Serroi is burning with her own fire as she runs up the squared spiral stairs. Her robe is burning off her, her hair is on fire, but she feels none of that. Up and around and up and around and all the time Hern is dying, dying alone, his stubborn generous spirit burning out of his body. She will not let that happen, she must not, must not, must not, the words echo with the patter of her bare feet on the hot stone, she does not notice that where she steps, where her fingers touch the wall, she leaves a mark on the stone and the fire is quenched there. Hern hangs on, refusing to die. Reaching and reaching, she draws power to herself as she runs, her breath sobbing in her ears, up and around and up and around.
The upper room is awash with flame, but again where she steps, the flame dies. She runs to the blackened hulk, kneels. The fire retreats from her, leaving a circle clear about Hern’s body. She gathers her will and puts her hands on him.

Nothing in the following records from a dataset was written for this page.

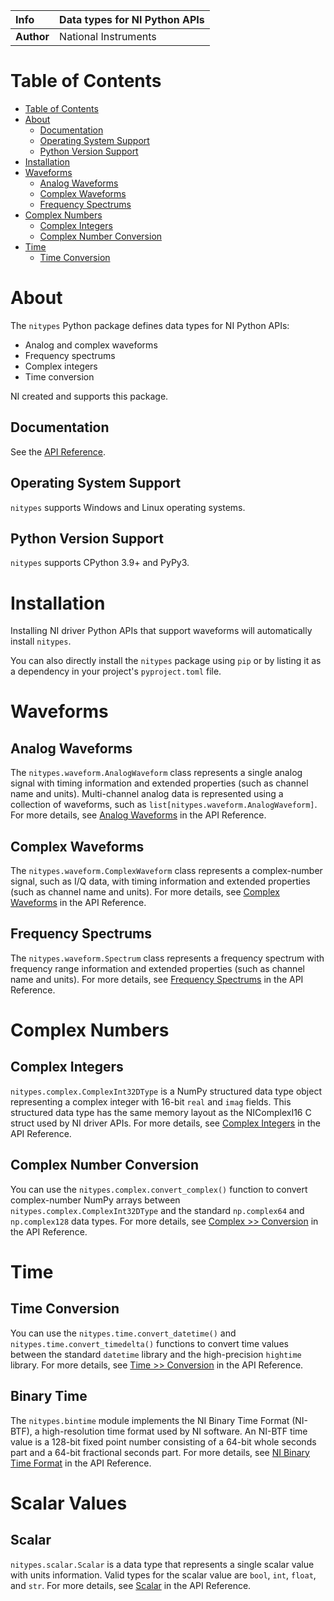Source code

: | **Info**      | Data types for NI Python APIs |
| :------------ | :-----------------------------|
| **Author**    | National Instruments          |

# Table of Contents

- [Table of Contents](#table-of-contents)
- [About](#about)
  - [Documentation](#documentation)
  - [Operating System Support](#operating-system-support)
  - [Python Version Support](#python-version-support)
- [Installation](#installation)
- [Waveforms](#waveforms)
  - [Analog Waveforms](#analog-waveforms)
  - [Complex Waveforms](#complex-waveforms)
  - [Frequency Spectrums](#frequency-spectrums)
- [Complex Numbers](#complex-numbers)
  - [Complex Integers](#complex-integers)
  - [Complex Number Conversion](#complex-number-conversion)
- [Time](#time)
  - [Time Conversion](#time-conversion)

# About

The `nitypes` Python package defines data types for NI Python APIs:

- Analog and complex waveforms
- Frequency spectrums
- Complex integers
- Time conversion

NI created and supports this package.

## Documentation

See the [API Reference](https://nitypes.readthedocs.io/).

## Operating System Support

`nitypes` supports Windows and Linux operating systems.

## Python Version Support

`nitypes` supports CPython 3.9+ and PyPy3.

# Installation

Installing NI driver Python APIs that support waveforms will automatically install `nitypes`.

You can also directly install the `nitypes` package using `pip` or by listing it as a dependency in
your project's `pyproject.toml` file.

# Waveforms

## Analog Waveforms

The `nitypes.waveform.AnalogWaveform` class represents a single analog signal with timing
information and extended properties (such as channel name and units). Multi-channel analog data is
represented using a collection of waveforms, such as `list[nitypes.waveform.AnalogWaveform]`. For
more details, see [Analog
Waveforms](https://nitypes.readthedocs.io/en/latest/autoapi/nitypes/waveform/index.html#analog-waveforms)
in the API Reference.

## Complex Waveforms

The `nitypes.waveform.ComplexWaveform` class represents a complex-number signal, such as I/Q data,
with timing information and extended properties (such as channel name and units). For more details,
see [Complex
Waveforms](https://nitypes.readthedocs.io/en/latest/autoapi/nitypes/waveform/index.html#complex-waveforms)
in the API Reference.

## Frequency Spectrums

The `nitypes.waveform.Spectrum` class represents a frequency spectrum with frequency range
information and extended properties (such as channel name and units). For more details, see
[Frequency
Spectrums](https://nitypes.readthedocs.io/en/latest/autoapi/nitypes/waveform/index.html#frequency-spectrums)
in the API Reference.

# Complex Numbers

## Complex Integers

`nitypes.complex.ComplexInt32DType` is a NumPy structured data type object representing a complex
integer with 16-bit `real` and `imag` fields. This structured data type has the same memory layout
as the NIComplexI16 C struct used by NI driver APIs. For more details, see [Complex
Integers](https://nitypes.readthedocs.io/en/latest/autoapi/nitypes/complex/index.html#complex-integers)
in the API Reference.

## Complex Number Conversion

You can use the `nitypes.complex.convert_complex()` function to convert complex-number NumPy arrays
between `nitypes.complex.ComplexInt32DType` and the standard `np.complex64` and `np.complex128` data
types. For more details, see [Complex >>
Conversion](https://nitypes.readthedocs.io/en/latest/autoapi/nitypes/complex/index.html#conversion)
in the API Reference.

# Time

## Time Conversion

You can use the `nitypes.time.convert_datetime()` and `nitypes.time.convert_timedelta()` functions
to convert time values between the standard `datetime` library and the high-precision `hightime`
library. For more details, see [Time >>
Conversion](https://nitypes.readthedocs.io/en/latest/autoapi/nitypes/time/index.html#conversion) in
the API Reference.

## Binary Time

The `nitypes.bintime` module implements the NI Binary Time Format (NI-BTF), a high-resolution time
format used by NI software. An NI-BTF time value is a 128-bit fixed point number consisting of a
64-bit whole seconds part and a 64-bit fractional seconds part. For more details, see [NI Binary
Time Format](https://nitypes.readthedocs.io/en/latest/autoapi/nitypes/bintime/index.html#ni-binary-time-format)
in the API Reference.

# Scalar Values

## Scalar

`nitypes.scalar.Scalar` is a data type that represents a single scalar value with units
information. Valid types for the scalar value are `bool`, `int`, `float`, and `str`. For more
details, see
[Scalar](https://nitypes.readthedocs.io/en/latest/autoapi/nitypes/scalar/index.html#scalar) in the
API Reference.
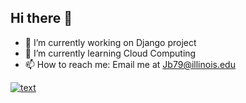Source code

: ## Hi there 👋

- 🔭 I’m currently working on Django project
- 🌱 I’m currently learning Cloud Computing
- 📫 How to reach me: Email me at Jb79@illinois.edu
  
[![text](https://img.shields.io/badge/LinkedIn-0077B5?style=for-the-badge&logo=linkedin&logoColor=white)](https://www.linkedin.com/in/jogeshwar-anish-bellamkonda/)

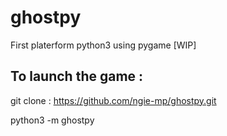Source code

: # ghostpy

First platerform python3 using pygame [WIP]

## To launch the game :

git clone : https://github.com/ngie-mp/ghostpy.git

python3 -m ghostpy
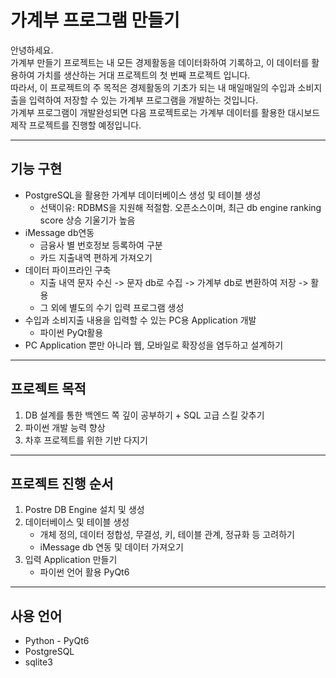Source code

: # 가계부 프로그램 만들기
안녕하세요.   
가계부 만들기 프로젝트는 내 모든 경제활동을 데이터화하여 기록하고, 이 데이터를 활용하여 가치를 생산하는 거대 프로젝트의 첫 번째 프로젝트 입니다.   
따라서, 이 프로젝트의 주 목적은 경제활동의 기초가 되는 내 매일매일의 수입과 소비지출을 입력하여 저장할 수 있는 가계부 프로그램을 개발하는 것입니다.   
가계부 프로그램이 개발완성되면 다음 프로젝트로는 가계부 데이터를 활용한 대시보드 제작 프로젝트를 진행할 예정입니다.
***
## 기능 구현
- PostgreSQL을 활용한 가계부 데이터베이스 생성 및 테이블 생성   
    - 선택이유: RDBMS을 지원해 적절함. 오픈소스이며, 최근 db engine ranking score 상승 기울기가 높음   
- iMessage db연동
    - 금융사 별 번호정보 등록하여 구분
    - 카드 지출내역 편하게 가져오기   
- 데이터 파이프라인 구축    
    - 지출 내역 문자 수신 -> 문자 db로 수집 -> 가계부 db로 변환하여 저장 -> 활용   
    - 그 외에 별도의 수기 입력 프로그램 생성
- 수입과 소비지출 내용을 입력할 수 있는 PC용 Application 개발   
    - 파이썬 PyQt활용   
- PC Application 뿐만 아니라 웹, 모바일로 확장성을 염두하고 설계하기
***
## 프로젝트 목적
1. DB 설계를 통한 백엔드 쪽 깊이 공부하기 + SQL 고급 스킬 갖추기
2. 파이썬 개발 능력 향상   
3. 차후 프로젝트를 위한 기반 다지기
***
## 프로젝트 진행 순서
1. Postre DB Engine 설치 및 생성
2. 데이터베이스 및 테이블 생성   
    - 개체 정의, 데이터 정합성, 무결성, 키, 테이블 관계, 정규화 등 고려하기   
    - iMessage db 연동 및 데이터 가져오기    
4. 입력 Application 만들기   
    - 파이썬 언어 활용 PyQt6
***
## 사용 언어
* Python - PyQt6   
* PostgreSQL
* sqlite3


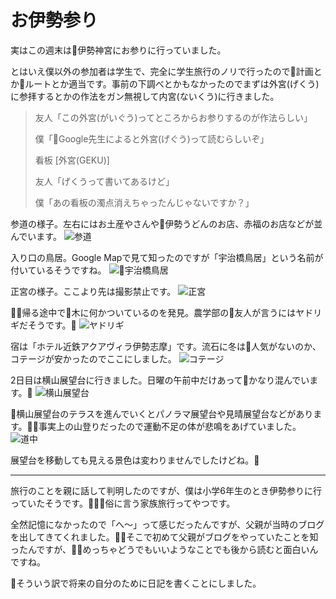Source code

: お伊勢参り
=====

実はこの週末は伊勢神宮にお参りに行っていました。

とはいえ僕以外の参加者は学生で、完全に学生旅行のノリで行ったので計画とかルートとか適当です。事前の下調べとかもなかったのでまずは外宮(げくう)に参拝するとかの作法をガン無視して内宮(ないくう)に行きました。

> 友人「この外宮(がいぐう)ってところからお参りするのが作法らしい」
>
> 僕「Google先生によると外宮(げぐう)って読むらしいぞ」
>
> 看板 [外宮(GEKU)]
>
> 友人「げくうって書いてあるけど」
>
> 僕「あの看板の濁点消えちゃったんじゃないですか？」

参道の様子。左右にはお土産やさんや伊勢うどんのお店、赤福のお店などが並んでいます。
![参道](./img/03_1.jpg)

入り口の鳥居。Google Mapで見て知ったのですが「宇治橋鳥居」という名前が付いているそうですね。
![宇治橋鳥居](./img/03_2.jpg)

正宮の様子。ここより先は撮影禁止です。
![正宮](./img/03_3.jpg)

帰る途中で木に何かついているのを発見。農学部の友人が言うにはヤドリギだそうです。
![ヤドリギ](./img/03_4.jpg)

宿は「ホテル近鉄アクアヴィラ伊勢志摩」です。流石に冬は人気がないのか、コテージが安かったのでここにしました。
![コテージ](./img/03_5.jpg)

2日目は横山展望台に行きました。日曜の午前中だけあってかなり混んでいます。
![横山展望台](./img/03_6.jpg)

横山展望台のテラスを進んでいくとパノラマ展望台や見晴展望台などがあります。事実上の山登りだったので運動不足の体が悲鳴をあげていました。
![道中](./img/03_7.jpg)

展望台を移動しても見える景色は変わりませんでしたけどね。

----
旅行のことを親に話して判明したのですが、僕は小学6年生のとき伊勢参りに行っていたそうです。俗に言う家族旅行ってやつです。

全然記憶になかったので「へ〜」って感じだったんですが、父親が当時のブログを出してきてくれました。そこで初めて父親がブログをやっていたことを知ったんですが、めっちゃどうでもいいようなことでも後から読むと面白いんですね。

そういう訳で将来の自分のために日記を書くことにしました。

The oil fights her and he fights her, maddened by the agony. She holds him down and pours all the power she has called into him. The Biserica means nothing to her now, Ser Noris means nothing to her, Hern is all, she will not quit until he is whole. She reaches out and seizes all power she can reach, draining the Shawar, draining the Norim, draining even Ser Noris, swallowing whole the fragments of the other norissim, the bits he’d left of them, all this she channels through her body and into Hern, into the blackened hulk that writhes on the stone and threatens to crush her with its uncontrolled flexings. The tower hums about her, turns grass green and translucent and the earth-fire, nor-fire, shawar-fire kills the vuurvis fire and reinforces the flickering glow of life in him, begins rebuilding the life as she stimulates the cells of his body to repair themselves, the dead charred flesh sloughing off, replaced by new, building from the bone out, cell by cell, nerve by nerve, layer on layer on layer of flesh all over his body until new skin spreads over him, but she doesn’t stop there. Eyes closed, body swaying, her will holding her, she keeps his body working until lashes grow back, eyebrows, body hair; his head hair coils out and out, black and pewter as before, until it is long enough to curl about her wrist.
The pale gray eyes opened and looked up at her, knowing her.
And she knew what she’d done, how much harm she could have done, and she snatched the power yet more from the Nor, though she could feel Ser Noris contesting with her for it, snatched it loose from him and fed it as gently and apologetically as she could back to the laboring Shawar. She sat back on her heels, smiling down at him through a skim of tears, her lips trembling.